A view from SFI's campus in Tesuque, New Mexico

From its humble beginnings in 1983, with just a post office box and residential landline, the Santa Fe Institute has grown into the physical space of its current home, the Cowan Campus. At the base of the Sangre de Cristo Mountains, this site provides offices and meeting space for some 30 residential faculty and post-docs, staff, scores of summer school students, and a regular stream of visiting scholars. 

Sometimes, we’re nearly bursting at our seams.

Supported by a $5 million donation from Bill Miller, Chairman Emeritus of the SFI Board of Trustees, SFI will begin realizing a longtime goal of expanding into a quiet property nearby in Tesuque.

The Tesuque property — a 20-acre estate with a constellation of buildings and trails 10 minutes from the Cowan Campus — was donated to SFI in 2012 by Eugene and Clare Thaw. In the years since, it has been an occasional retreat and meeting space.

“Scientific activity at SFI is ramping up,” explains SFI President David Krakauer. “The Miller gift enables us to create the physical space we need to pursue our core research themes, while also providing a home for new outreach initiatives. It’s a tremendous opportunity to extend the reach of complexity science.”

While part of Bill Miller’s gift will go to support the Institute’s ongoing operations, the majority will fund renovations to the Tesuque property. These will include repairs and updates to the adobe buildings that dot the property and the establishment of hiking and meditation trails. Once complete (anticipated in 2019), the renovated Miller Campus will house offices for the InterPlanetary Project, SFI Press, and Applied Complexity Network (ACtioN). It will also provide secluded workspaces for researchers, and common areas for research retreats and small events. 

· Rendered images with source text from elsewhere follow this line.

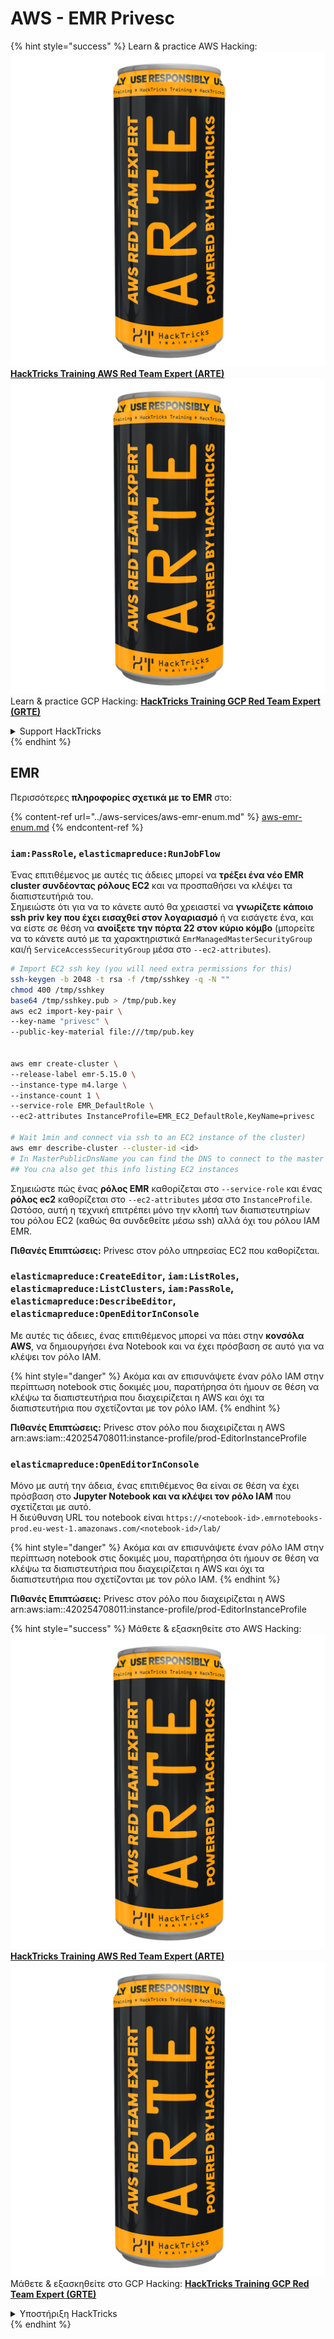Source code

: # AWS - EMR Privesc

{% hint style="success" %}
Learn & practice AWS Hacking:<img src="../../../.gitbook/assets/image (1) (1) (1).png" alt="" data-size="line">[**HackTricks Training AWS Red Team Expert (ARTE)**](https://training.hacktricks.xyz/courses/arte)<img src="../../../.gitbook/assets/image (1) (1) (1).png" alt="" data-size="line">\
Learn & practice GCP Hacking: <img src="../../../.gitbook/assets/image (2).png" alt="" data-size="line">[**HackTricks Training GCP Red Team Expert (GRTE)**<img src="../../../.gitbook/assets/image (2).png" alt="" data-size="line">](https://training.hacktricks.xyz/courses/grte)

<details>

<summary>Support HackTricks</summary>

* Check the [**subscription plans**](https://github.com/sponsors/carlospolop)!
* **Join the** 💬 [**Discord group**](https://discord.gg/hRep4RUj7f) or the [**telegram group**](https://t.me/peass) or **follow** us on **Twitter** 🐦 [**@hacktricks\_live**](https://twitter.com/hacktricks_live)**.**
* **Share hacking tricks by submitting PRs to the** [**HackTricks**](https://github.com/carlospolop/hacktricks) and [**HackTricks Cloud**](https://github.com/carlospolop/hacktricks-cloud) github repos.

</details>
{% endhint %}

## EMR

Περισσότερες **πληροφορίες σχετικά με το EMR** στο:

{% content-ref url="../aws-services/aws-emr-enum.md" %}
[aws-emr-enum.md](../aws-services/aws-emr-enum.md)
{% endcontent-ref %}

### `iam:PassRole`, `elasticmapreduce:RunJobFlow`

Ένας επιτιθέμενος με αυτές τις άδειες μπορεί να **τρέξει ένα νέο EMR cluster συνδέοντας ρόλους EC2** και να προσπαθήσει να κλέψει τα διαπιστευτήριά του.\
Σημειώστε ότι για να το κάνετε αυτό θα χρειαστεί να **γνωρίζετε κάποιο ssh priv key που έχει εισαχθεί στον λογαριασμό** ή να εισάγετε ένα, και να είστε σε θέση να **ανοίξετε την πόρτα 22 στον κύριο κόμβο** (μπορείτε να το κάνετε αυτό με τα χαρακτηριστικά `EmrManagedMasterSecurityGroup` και/ή `ServiceAccessSecurityGroup` μέσα στο `--ec2-attributes`).
```bash
# Import EC2 ssh key (you will need extra permissions for this)
ssh-keygen -b 2048 -t rsa -f /tmp/sshkey -q -N ""
chmod 400 /tmp/sshkey
base64 /tmp/sshkey.pub > /tmp/pub.key
aws ec2 import-key-pair \
--key-name "privesc" \
--public-key-material file:///tmp/pub.key


aws emr create-cluster \
--release-label emr-5.15.0 \
--instance-type m4.large \
--instance-count 1 \
--service-role EMR_DefaultRole \
--ec2-attributes InstanceProfile=EMR_EC2_DefaultRole,KeyName=privesc

# Wait 1min and connect via ssh to an EC2 instance of the cluster)
aws emr describe-cluster --cluster-id <id>
# In MasterPublicDnsName you can find the DNS to connect to the master instance
## You cna also get this info listing EC2 instances
```
Σημειώστε πώς ένας **ρόλος EMR** καθορίζεται στο `--service-role` και ένας **ρόλος ec2** καθορίζεται στο `--ec2-attributes` μέσα στο `InstanceProfile`. Ωστόσο, αυτή η τεχνική επιτρέπει μόνο την κλοπή των διαπιστευτηρίων του ρόλου EC2 (καθώς θα συνδεθείτε μέσω ssh) αλλά όχι του ρόλου IAM EMR.

**Πιθανές Επιπτώσεις:** Privesc στον ρόλο υπηρεσίας EC2 που καθορίζεται.

### `elasticmapreduce:CreateEditor`, `iam:ListRoles`, `elasticmapreduce:ListClusters`, `iam:PassRole`, `elasticmapreduce:DescribeEditor`, `elasticmapreduce:OpenEditorInConsole`

Με αυτές τις άδειες, ένας επιτιθέμενος μπορεί να πάει στην **κονσόλα AWS**, να δημιουργήσει ένα Notebook και να έχει πρόσβαση σε αυτό για να κλέψει τον ρόλο IAM.

{% hint style="danger" %}
Ακόμα και αν επισυνάψετε έναν ρόλο IAM στην περίπτωση notebook στις δοκιμές μου, παρατήρησα ότι ήμουν σε θέση να κλέψω τα διαπιστευτήρια που διαχειρίζεται η AWS και όχι τα διαπιστευτήρια που σχετίζονται με τον ρόλο IAM.
{% endhint %}

**Πιθανές Επιπτώσεις:** Privesc στον ρόλο που διαχειρίζεται η AWS arn:aws:iam::420254708011:instance-profile/prod-EditorInstanceProfile

### `elasticmapreduce:OpenEditorInConsole`

Μόνο με αυτή την άδεια, ένας επιτιθέμενος θα είναι σε θέση να έχει πρόσβαση στο **Jupyter Notebook και να κλέψει τον ρόλο IAM** που σχετίζεται με αυτό.\
Η διεύθυνση URL του notebook είναι `https://<notebook-id>.emrnotebooks-prod.eu-west-1.amazonaws.com/<notebook-id>/lab/`

{% hint style="danger" %}
Ακόμα και αν επισυνάψετε έναν ρόλο IAM στην περίπτωση notebook στις δοκιμές μου, παρατήρησα ότι ήμουν σε θέση να κλέψω τα διαπιστευτήρια που διαχειρίζεται η AWS και όχι τα διαπιστευτήρια που σχετίζονται με τον ρόλο IAM.
{% endhint %}

**Πιθανές Επιπτώσεις:** Privesc στον ρόλο που διαχειρίζεται η AWS arn:aws:iam::420254708011:instance-profile/prod-EditorInstanceProfile

{% hint style="success" %}
Μάθετε & εξασκηθείτε στο AWS Hacking:<img src="../../../.gitbook/assets/image (1) (1) (1).png" alt="" data-size="line">[**HackTricks Training AWS Red Team Expert (ARTE)**](https://training.hacktricks.xyz/courses/arte)<img src="../../../.gitbook/assets/image (1) (1) (1).png" alt="" data-size="line">\
Μάθετε & εξασκηθείτε στο GCP Hacking: <img src="../../../.gitbook/assets/image (2).png" alt="" data-size="line">[**HackTricks Training GCP Red Team Expert (GRTE)**<img src="../../../.gitbook/assets/image (2).png" alt="" data-size="line">](https://training.hacktricks.xyz/courses/grte)

<details>

<summary>Υποστήριξη HackTricks</summary>

* Ελέγξτε τα [**σχέδια συνδρομής**](https://github.com/sponsors/carlospolop)!
* **Εγγραφείτε στην** 💬 [**ομάδα Discord**](https://discord.gg/hRep4RUj7f) ή στην [**ομάδα telegram**](https://t.me/peass) ή **ακολουθήστε** μας στο **Twitter** 🐦 [**@hacktricks\_live**](https://twitter.com/hacktricks_live)**.**
* **Μοιραστείτε κόλπα hacking υποβάλλοντας PRs στα** [**HackTricks**](https://github.com/carlospolop/hacktricks) και [**HackTricks Cloud**](https://github.com/carlospolop/hacktricks-cloud) github repos.

</details>
{% endhint %}
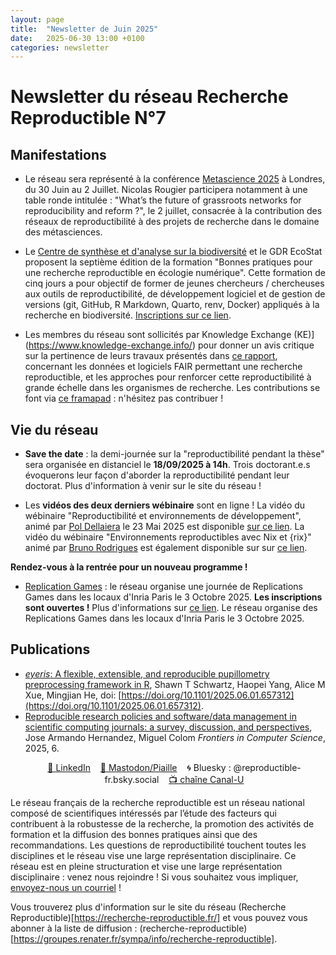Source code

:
 ```yaml
---
layout: page
title:  "Newsletter de Juin 2025"
date:   2025-06-30 13:00 +0100
categories: newsletter
---
```


# Newsletter du réseau Recherche Reproductible N°7

## Manifestations

* Le réseau sera représenté à la conférence [Metascience 2025](https://metascience.info/) à Londres, du 30 Juin au 2 Juillet.
Nicolas Rougier participera notamment à une table ronde intitulée : "What’s the future of grassroots networks for reproducibility and reform ?",
le 2 juillet, consacrée à la contribution des réseaux de reproductibilité à des projets de recherche dans le domaine des métasciences.

* Le [Centre de synthèse et d'analyse sur la biodiversité](https://www.fondationbiodiversite.fr/la-fondation/le-cesab/) et le GDR EcoStat proposent la septième édition
  de la formation "Bonnes pratiques pour une recherche reproductible en écologie numérique".
Cette formation de cinq jours a pour objectif de former de jeunes chercheurs / chercheuses aux outils de reproductibilité,
de développement logiciel et de gestion de versions (git, GitHub, R Markdown, Quarto, renv, Docker)
appliqués à la recherche en biodiversité. [Inscriptions sur ce lien](https://www.fondationbiodiversite.fr/evenement/frb-cesab-bonnes-pratiques-pour-une-recherche-reproductible-en-ecologie-numerique-2025).

* Les membres du réseau sont sollicités par Knowledge Exchange (KE)](https://www.knowledge-exchange.info/) pour donner un avis critique sur la pertinence de leurs travaux présentés dans [ce rapport](https://www.knowledge-exchange.info), concernant les données et logiciels FAIR permettant une recherche reproductible, et les approches pour renforcer cette reproductibilité à grande échelle dans les organismes de recherche. Les contributions se font via [ce framapad](https://mypads2.framapad.org/mypads/?/mypads/group/knowledge-exchange-rk3cup96o/pad/view/retours-communaute-frrr-pk3cyp93p) : n'hésitez pas contribuer !


## Vie du réseau
* **Save the date** : la demi-journée sur la "reproductibilité pendant la thèse" sera organisée en distanciel le **18/09/2025 à 14h**.
  Trois doctorant.e.s évoquerons leur façon d'aborder la reproductibilité pendant leur doctorat. Plus d'information à venir sur le site du réseau !

*  Les **vidéos des deux derniers wébinaire** sont en ligne ! La vidéo du wébinaire "Reproductibilité et environnements de
  développement", animé par [Pol Dellaiera](https://not-a-number.io/) le 23 Mai 2025
  est disponible [sur ce lien](https://www.recherche-reproductible.fr/past-webinaires/2025/05/23/Env_Logiciels.html).
La vidéo du wébinaire "Environnements reproductibles avec Nix et {rix}" animé par [Bruno Rodrigues](https://brodrigues.co/) est également disponible sur
 sur [ce lien](https://www.recherche-reproductible.fr/past-webinaires/2025/06/13/Nix-Rix.html).

**Rendez-vous à la rentrée pour un nouveau programme !**

* [Replication Games](https://i4replication.org/blog%20Games.html) :
  le réseau organise une journée de Replications Games dans les locaux d'Inria Paris  le 3 Octobre 2025.
   **Les inscriptions sont ouvertes !** Plus d'informations sur [ce lien](https://www.surveymonkey.ca/r/Replication_Games_Paris_2025).
  Le réseau organise des Replications Games dans les locaux d'Inria Paris  le 3 Octobre 2025.


## Publications

* [*eyeris*: A flexible, extensible, and reproducible pupillometry
preprocessing framework in R](https://www.biorxiv.org/content/10.1101/2025.06.01.657312v1?rss=1), Shawn T Schwartz, Haopei Yang, Alice M Xue, Mingjian He, doi: [https://doi.org/10.1101/2025.06.01.657312](https://doi.org/10.1101/2025.06.01.657312).
* [Reproducible research policies and software/data management in scientific computing journals: a survey, discussion, and perspectives](https://hal.science/hal-04925959v1), Jose Armando Hernandez, Miguel Colom *Frontiers in Computer Science*, 2025, 6.


<center>
  <p style="padding-left:20px;">
<a href="https://www.linkedin.com/company/réseau-français-de-la-recherche-reproductible/">
  🔗 LinkedIn</a>&nbsp;&nbsp;&nbsp;
<a href="https://piaille.fr/@reproductible_fr">
  🐘 Mastodon/Piaille</a>&nbsp;&nbsp;&nbsp;
  🌀 Bluesky : @reproductible-fr.bsky.social</a>&nbsp;&nbsp;&nbsp;
<a href="https://www.canal-u.tv/chaines/rfrr">
📺 chaîne Canal-U </a>
</p>
</center>



Le réseau français de la recherche reproductible est un réseau national composé de scientifiques intéressés par l’étude des facteurs qui contribuent à la robustesse de la recherche, la promotion des activités de formation et la diffusion des bonnes pratiques ainsi que des recommandations. Les questions de reproductibilité touchent toutes les disciplines et le réseau vise une large représentation disciplinaire. Ce réseau est en pleine structuration et vise une large représentation disciplinaire : venez nous rejoindre ! Si vous souhaitez vous impliquer, [envoyez-nous un courriel](mailto:contact@recherche-reproductible.fr) !

Vous trouverez plus d'information sur le site du réseau (Recherche Reproductible)[https://recherche-reproductible.fr/] et vous pouvez vous abonner à la liste de diffusion : (recherche-reproductible)[https://groupes.renater.fr/sympa/info/recherche-reproductible].
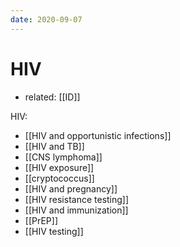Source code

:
 ```yaml
---
date: 2020-09-07
---
```


# HIV

- related: [[ID]]

HIV:

- [[HIV and opportunistic infections]]
- [[HIV and TB]]
- [[CNS lymphoma]]
- [[HIV exposure]]
- [[cryptococcus]]
- [[HIV and pregnancy]]
- [[HIV resistance testing]]
- [[HIV and immunization]]
- [[PrEP]]
- [[HIV testing]]
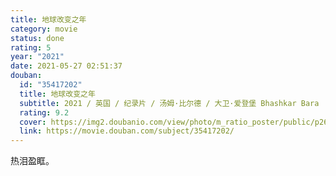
 ```yaml
---
title: 地球改变之年
category: movie
status: done
rating: 5
year: "2021"
date: 2021-05-27 02:51:37
douban:
  id: "35417202"
  title: 地球改变之年
  subtitle: 2021 / 英国 / 纪录片 / 汤姆·比尔德 / 大卫·爱登堡 Bhashkar Bara
  rating: 9.2
  cover: https://img2.doubanio.com/view/photo/m_ratio_poster/public/p2638827823.jpg
  link: https://movie.douban.com/subject/35417202/
---
```


热泪盈眶。
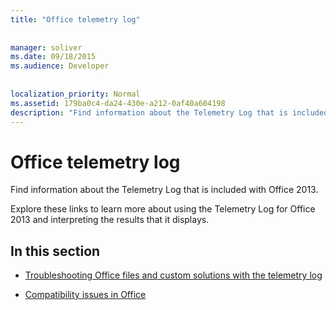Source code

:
 ```yaml
---
title: "Office telemetry log"
 
 
manager: soliver
ms.date: 09/18/2015
ms.audience: Developer
 
 
localization_priority: Normal
ms.assetid: 179ba0c4-da24-430e-a212-0af40a604198
description: "Find information about the Telemetry Log that is included with Office 2013."
---
```


# Office telemetry log

Find information about the Telemetry Log that is included with Office 2013.
  
Explore these links to learn more about using the Telemetry Log for Office 2013 and interpreting the results that it displays.
  
## In this section

- [Troubleshooting Office files and custom solutions with the telemetry log](troubleshooting-office-files-and-custom-solutions-with-the-telemetry-log.md)
    
- [Compatibility issues in Office](compatibility-issues-in-office.md)
    

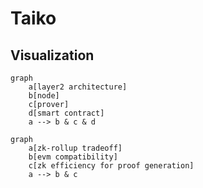 # Taiko 

## Visualization

```mermaid
graph
    a[layer2 architecture]
    b[node]
    c[prover]
    d[smart contract]
    a --> b & c & d
```

```mermaid
graph
    a[zk-rollup tradeoff]
    b[evm compatibility]
    c[zk efficiency for proof generation]
    a --> b & c
```    
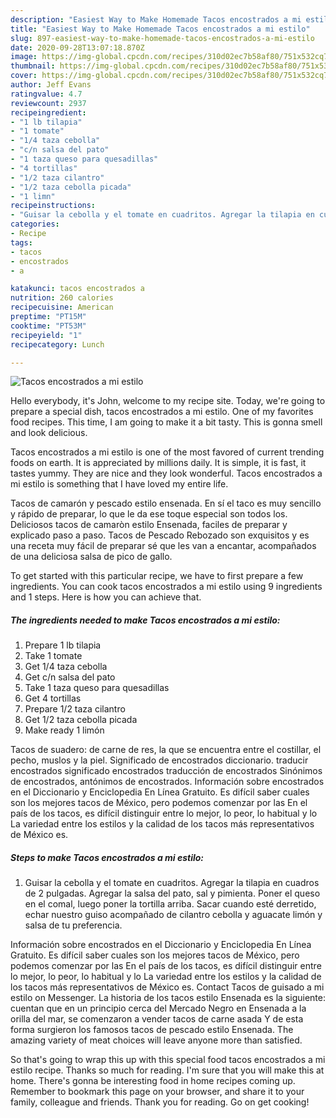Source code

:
 ```yaml
---
description: "Easiest Way to Make Homemade Tacos encostrados a mi estilo"
title: "Easiest Way to Make Homemade Tacos encostrados a mi estilo"
slug: 897-easiest-way-to-make-homemade-tacos-encostrados-a-mi-estilo
date: 2020-09-28T13:07:18.870Z
image: https://img-global.cpcdn.com/recipes/310d02ec7b58af80/751x532cq70/tacos-encostrados-a-mi-estilo-recipe-main-photo.jpg
thumbnail: https://img-global.cpcdn.com/recipes/310d02ec7b58af80/751x532cq70/tacos-encostrados-a-mi-estilo-recipe-main-photo.jpg
cover: https://img-global.cpcdn.com/recipes/310d02ec7b58af80/751x532cq70/tacos-encostrados-a-mi-estilo-recipe-main-photo.jpg
author: Jeff Evans
ratingvalue: 4.7
reviewcount: 2937
recipeingredient:
- "1 lb tilapia"
- "1 tomate"
- "1/4 taza cebolla"
- "c/n salsa del pato"
- "1 taza queso para quesadillas"
- "4 tortillas"
- "1/2 taza cilantro"
- "1/2 taza cebolla picada"
- "1 limn"
recipeinstructions:
- "Guisar la cebolla y el tomate en cuadritos. Agregar la tilapia en cuadros de 2 pulgadas. Agregar la salsa del pato, sal y pimienta. Poner el queso en el comal, luego poner la tortilla arriba. Sacar cuando esté derretido, echar nuestro guiso acompañado de cilantro cebolla y aguacate limón y salsa de tu preferencia."
categories:
- Recipe
tags:
- tacos
- encostrados
- a

katakunci: tacos encostrados a 
nutrition: 260 calories
recipecuisine: American
preptime: "PT15M"
cooktime: "PT53M"
recipeyield: "1"
recipecategory: Lunch

---
```



![Tacos encostrados a mi estilo](https://img-global.cpcdn.com/recipes/310d02ec7b58af80/751x532cq70/tacos-encostrados-a-mi-estilo-recipe-main-photo.jpg)

Hello everybody, it's John, welcome to my recipe site. Today, we're going to prepare a special dish, tacos encostrados a mi estilo. One of my favorites food recipes. This time, I am going to make it a bit tasty. This is gonna smell and look delicious.

Tacos encostrados a mi estilo is one of the most favored of current trending foods on earth. It is appreciated by millions daily. It is simple, it is fast, it tastes yummy. They are nice and they look wonderful. Tacos encostrados a mi estilo is something that I have loved my entire life.

Tacos de camarón y pescado estilo ensenada. En sí el taco es muy sencillo y rápido de preparar, lo que le da ese toque especial son todos los. Deliciosos tacos de camaròn estilo Ensenada, faciles de preparar y explicado paso a paso. Tacos de Pescado Rebozado son exquisitos y es una receta muy fácil de preparar sé que les van a encantar, acompañados de una deliciosa salsa de pico de gallo.


To get started with this particular recipe, we have to first prepare a few ingredients. You can cook tacos encostrados a mi estilo using 9 ingredients and 1 steps. Here is how you can achieve that.

<!--inarticleads1-->

##### The ingredients needed to make Tacos encostrados a mi estilo:

1. Prepare 1 lb tilapia
1. Take 1 tomate
1. Get 1/4 taza cebolla
1. Get c/n salsa del pato
1. Take 1 taza queso para quesadillas
1. Get 4 tortillas
1. Prepare 1/2 taza cilantro
1. Get 1/2 taza cebolla picada
1. Make ready 1 limón


Tacos de suadero: de carne de res, la que se encuentra entre el costillar, el pecho, muslos y la piel. Significado de encostrados diccionario. traducir encostrados significado encostrados traducción de encostrados Sinónimos de encostrados, antónimos de encostrados. Información sobre encostrados en el Diccionario y Enciclopedia En Línea Gratuito. Es difícil saber cuales son los mejores tacos de México, pero podemos comenzar por las En el país de los tacos, es difícil distinguir entre lo mejor, lo peor, lo habitual y lo La variedad entre los estilos y la calidad de los tacos más representativos de México es. 

<!--inarticleads2-->

##### Steps to make Tacos encostrados a mi estilo:

1. Guisar la cebolla y el tomate en cuadritos. Agregar la tilapia en cuadros de 2 pulgadas. Agregar la salsa del pato, sal y pimienta. Poner el queso en el comal, luego poner la tortilla arriba. Sacar cuando esté derretido, echar nuestro guiso acompañado de cilantro cebolla y aguacate limón y salsa de tu preferencia.


Información sobre encostrados en el Diccionario y Enciclopedia En Línea Gratuito. Es difícil saber cuales son los mejores tacos de México, pero podemos comenzar por las En el país de los tacos, es difícil distinguir entre lo mejor, lo peor, lo habitual y lo La variedad entre los estilos y la calidad de los tacos más representativos de México es. Contact Tacos de guisado a mi estilo on Messenger. La historia de los tacos estilo Ensenada es la siguiente: cuentan que en un principio cerca del Mercado Negro en Ensenada a la orilla del mar, se comenzaron a vender tacos de carne asada Y de esta forma surgieron los famosos tacos de pescado estilo Ensenada. The amazing variety of meat choices will leave anyone more than satisfied. 

So that's going to wrap this up with this special food tacos encostrados a mi estilo recipe. Thanks so much for reading. I'm sure that you will make this at home. There's gonna be interesting food in home recipes coming up. Remember to bookmark this page on your browser, and share it to your family, colleague and friends. Thank you for reading. Go on get cooking!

John Miller, External Professor and Chair of the Science Steering Committee, spent more than a year at the Tesuque property in 2014-2015 completing multiple book projects — and beginning a new one. “It was an ideal place to think differently and make progress on big-think-type projects,” he says. “When I needed an inspiration break, I could head out the back door and take a long walk in the hills. And I could also easily go to the main campus and interact with the creative, transdisciplinary folks that are the mainstay of SFI science.” 

Tom Easterson-Bond, the architect heading up the renovation, is planning to preserve the contemplative atmosphere of the property while adding more space for collaboration.

“The Santa Fe Institute is metaphorically a Monastery in the Mountains — living at the edge of wilderness and society,” Krakauer says. “The Cowan Campus offers a quiet space for contemplation and conversation — a headquarters for basic complexity research. But after thirty years, we’re ready to expand and to bring the ideas from the ‘Monastery’ back to the ‘Metropolis.’ The Miller Campus — SFI’s second ‘Monastery’ — will help support the introduction and application of complexity science’s big ideas and insights into the world.”